She was so exhausted already! Must she swing this impossibly heavy scythe day-in and day-out for the rest of her life, as reward for her worship of the true Invisible God? The thought was a daunting one.
Careful not to spill any of the provender which Geth had given her, she unfolded and regarded it contemplatively. All must have food, and now he had none. Evidently, he knew where to get more for himself. Was he going to get his food by taking it from someone else, perhaps from the worst 'slackers' among them, and enjoy their additional grumbling at such added insult all the more while they unknowingly made up for her lack of production?
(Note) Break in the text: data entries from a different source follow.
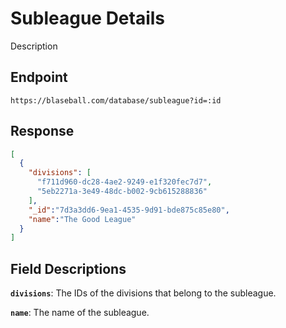 # Subleague Details

Description

## Endpoint

`https://blaseball.com/database/subleague?id=:id`

## Response

```json
[
  {
    "divisions": [
      "f711d960-dc28-4ae2-9249-e1f320fec7d7",
      "5eb2271a-3e49-48dc-b002-9cb615288836"
    ],
    "_id":"7d3a3dd6-9ea1-4535-9d91-bde875c85e80",
    "name":"The Good League"
  }
]
```

## Field Descriptions

**`divisions`**: The IDs of the divisions that belong to the subleague.

**`name`**: The name of the subleague.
If so, she could do nothing about it.
Suddenly, she started as his coarse voice called out unexpectedly across the field to her, "Si'Wren!"
Si'Wren looked up anxiously, as she saw his head and shoulders reappear over the top of the small hill, peering narrowly across the crest at her. Too weak to stand, she dipped her head once quickly to show her compliance, and regarded Geth attentively to see what he wanted.
"Have I not charged the young men that they shall not touch thee? One thing more is needful, and then I shall leave you be for awhile. If you see any wild animal," said Geth, "scream very loudly, and I will come with my field hands and their sharp sickles, and cut it in pieces."
Eyes widening in sudden alarm, Si'Wren nodded quickly, and bowed low in acknowledgment. Suppose they did not come in time? Better to endure the insults of the others than that. And how should she dare to scream, seeing she had taken a vow of silence, lest she dishonor her Invisible God, and die for it too? Oh, would that he had not gone off and left her so all alone like this out in the open!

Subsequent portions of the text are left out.